Cada pueblo expresa la intolerancia
a su modo. Los hay que ponen debajo de la escala social al negro o al judío. Para
el español medio ese lugar de deshonor lo ocupa el moro, siempre que sea pobre.
Los ultras se movilizan con la simple asociación de extranjero con
delincuencia, pero lo que encuentra eco en la sociedad española es la vieja
sospecha del moro como peligro para la integridad o identidad española.
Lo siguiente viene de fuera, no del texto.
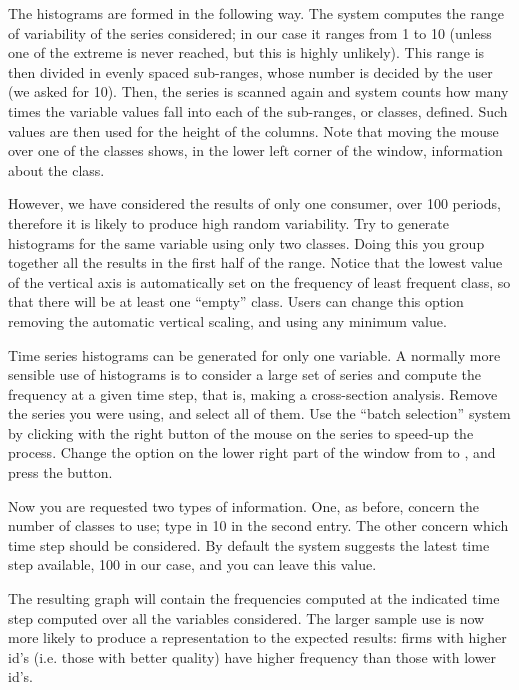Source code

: \documentclass [11pt,a4paper] {book}
\begin{document}
The histograms are formed in the following way. The system computes the range of variability of the series considered; in our case it ranges from 1 to 10 (unless one of the extreme is never reached, but this is highly unlikely). This range is then divided in evenly spaced sub-ranges, whose number is decided by the user (we asked for 10). Then, the series is scanned again and system counts how many times the variable values fall into each of the sub-ranges, or classes, defined. Such values are then used for the height of the columns. Note that moving the mouse over one of the classes shows, in the lower left corner of the window, information about the class.




However, we have considered the results of only one consumer, over 100 periods, therefore it is likely to produce high random variability. Try to generate histograms for the same variable using only two classes. Doing this you group together all the results in the first half of the range. Notice that the lowest value of the vertical axis is automatically set on the frequency of least frequent class, so that there will be at least one ``empty'' class. Users can change this option removing the automatic vertical scaling, and using any minimum value.

Time series histograms can be generated for only one variable. A normally more sensible use of histograms is to consider a large set of series and compute the frequency at a given time step, that is, making a cross-section analysis. Remove the series you were using, and select all of them. Use the ``batch selection'' system by clicking with the right button of the mouse on the series to speed-up the process. Change the option on the lower right part of the window from  to , and press the  button.

Now you are requested two types of information. One, as before, concern the number of classes to use; type in 10 in the second entry. The other concern which time step should be considered. By default the system suggests the latest time step available, 100 in our case, and you can leave this value.

The resulting graph will contain the frequencies computed at the indicated time step computed over all the variables considered. The larger sample use is now more likely to produce a representation to the expected results: firms with higher id's (i.e. those with better quality) have higher frequency than those with lower id's.
\end{document}
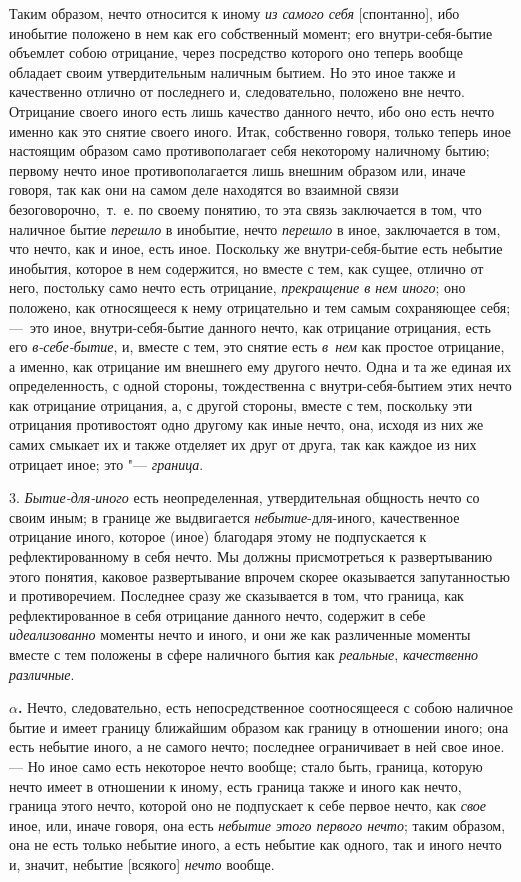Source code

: Таким образом, нечто относится к иному {\em из самого
себя} [спонтанно], ибо инобытие положено в нем как его собственный
момент; его внутри-себя-бытие объемлет собою отрицание, через посредство
которого оно теперь вообще обладает своим утвердительным наличным бытием.
Но это иное также и качественно отлично от последнего и, следовательно,
положено вне нечто. Отрицание своего иного есть лишь качество данного
нечто, ибо оно есть нечто именно как это снятие своего иного. Итак,
собственно говоря, только теперь иное настоящим образом само
противополагает себя некоторому наличному бытию; первому нечто иное
противополагается лишь внешним образом или, иначе говоря, так как они на
самом деле находятся во взаимной связи безоговорочно,~т.~е. по своему
понятию, то эта связь заключается в том, что наличное бытие
{\em перешло} в инобытие, нечто
{\em перешло} в иное, заключается в том, что нечто,
как и иное, есть иное. Поскольку же внутри-себя-бытие есть небытие
инобытия, которое в нем содержится, но вместе с тем, как сущее, отлично от
него, постольку само нечто есть отрицание,
{\em прекращение в нем иного}; оно
положено, как относящееся к нему отрицательно и тем самым сохраняющее себя;
—~это иное, внутри-себя-бытие данного нечто, как отрицание отрицания,
есть его {\em в-себе-бытие}, и, вместе с тем, это
снятие есть {\em в~нем} как простое отрицание, а
именно, как отрицание им внешнего ему другого нечто. Одна и та же единая их
определенность, с одной стороны, тождественна с внутри-себя-бытием этих
нечто как отрицание отрицания, а, с другой стороны, вместе с тем, поскольку
эти отрицания противостоят одно другому как иные нечто, она, 
исходя из них же самих смыкает их и также отделяет их друг от друга, 
так как каждое из них отрицает иное; это "--- {\em граница}.

3. {\em Бытие-для-иного} есть неопределенная,
утвердительная общность нечто со своим иным; в границе же выдвигается
{\em небытие}-для-иного, качественное отрицание
иного, которое (иное) благодаря этому не подпускается к
рефлектированному в себя нечто. Мы должны присмотреться к развертыванию
этого понятия, каковое развертывание впрочем скорее оказывается
запутанностью и противоречием. Последнее сразу же сказывается в том, что
граница, как рефлектированное в себя отрицание данного нечто, содержит в
себе {\em идеализованно} моменты нечто и иного, и они
же как различенные моменты вместе с тем положены в сфере наличного бытия
как {\em реальные},
{\em качественно различные}.

{\bfseries $\alpha $.} Нечто, следовательно, есть непосредственное
соотносящееся с собою наличное бытие и имеет границу ближайшим образом как
границу в отношении иного; она есть небытие иного, а не самого нечто;
последнее ограничивает в ней свое иное. — Но иное само есть некоторое
нечто вообще; стало быть, граница, которую нечто имеет в отношении к
иному, есть граница также и иного как нечто, граница этого нечто,
которой оно не подпускает к себе первое нечто, как
{\em свое} иное, или, иначе говоря, она есть
{\em небытие этого первого нечто}; таким образом, она
не есть только небытие иного, а есть небытие как одного, так и иного
нечто и, значит, небытие [всякого] {\em нечто} вообще.

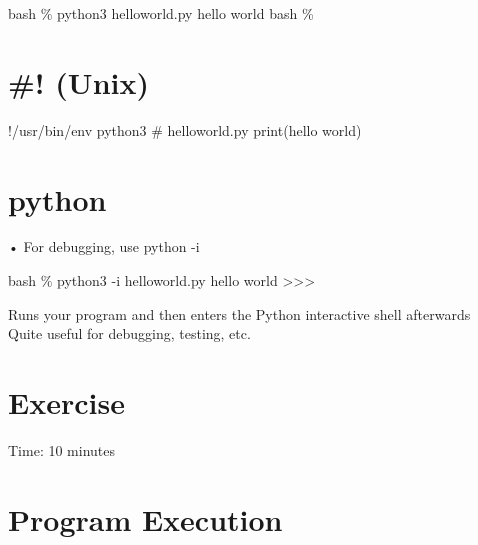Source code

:\documentclass[
  letterpaper,
  DIV=11,
  numbers=noendperiod]{scrreprt}
\newenvironment{Shaded}{\begin{snugshade}}{\end{snugshade}}
\newcommand{\NormalTok}[1]{\textcolor[rgb]{0.00,0.23,0.31}{#1}}
\begin{document}
\begin{Shaded}
\begin{Highlighting}[]
\NormalTok{bash \% python3 helloworld.py  }
\NormalTok{hello world  }
\NormalTok{bash \% }
\end{Highlighting}
\end{Shaded}


\chapter{\#! (Unix)}\label{unix}

\begin{Shaded}
\begin{Highlighting}[]
\NormalTok{!/usr/bin/env python3 \# helloworld.py print(\textquotesingle{}hello world\textquotesingle{}) }
\end{Highlighting}
\end{Shaded}


\chapter{python}\label{python}

• For debugging, use python -i

\begin{Shaded}
\begin{Highlighting}[]
\NormalTok{bash \% python3 {-}i helloworld.py  }
\NormalTok{hello world  }
\NormalTok{\textgreater{}\textgreater{}\textgreater{} }
\end{Highlighting}
\end{Shaded}

Runs your program and then enters the Python interactive shell
afterwards\\
Quite useful for debugging, testing, etc.


\chapter{Exercise}\label{exercise}

Time: 10 minutes


\chapter{Program Execution}\label{program-execution}
\end{document}
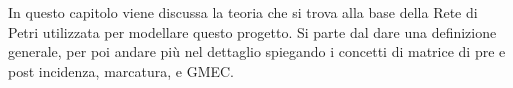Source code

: In questo capitolo viene discussa la teoria che si trova alla base 
della Rete di Petri utilizzata per modellare questo progetto. Si parte 
dal dare una definizione generale, per poi andare più nel dettaglio 
spiegando i concetti di matrice di pre e post incidenza, marcatura, e GMEC.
Esta animadversión viene de antiguo sin
que nunca haya perdido actualidad. Hace un cuarto de siglo, cuando la estampida
de El Ejido, se puso en evidencia la xenofobia latente en buena parte del
imaginario español. Por supuesto que se necesitaba y empleaba al emigrante, con
o sin papeles, pero no se le toleraba que saliera de su zona de trabajo y se pasearan
por el pueblo como uno más. El entonces Ministro de Exteriores, Abel Matutes, dio
la clave de la situación al decir sin inmutarse que “para el Estado, el
emigrante sin papeles no existe”. Ese político, que era también un exitoso
empresario, bien sabía que el emigrante sin papeles existía puesto que era el
que trabajaba en los invernaderos del sur y levante español o servía en alguno
de sus hoteles, pero sólo existía como mano de obra, no como cabeza y corazón
de una persona, es decir, no como sujeto humano. Tenía derecho a trabajar y a
recibir el jornal que se le diera, pero no a formar parte de la ciudad. Como
los deportados en un campo de concentración, tenían que ser invisibles para los
de fuera.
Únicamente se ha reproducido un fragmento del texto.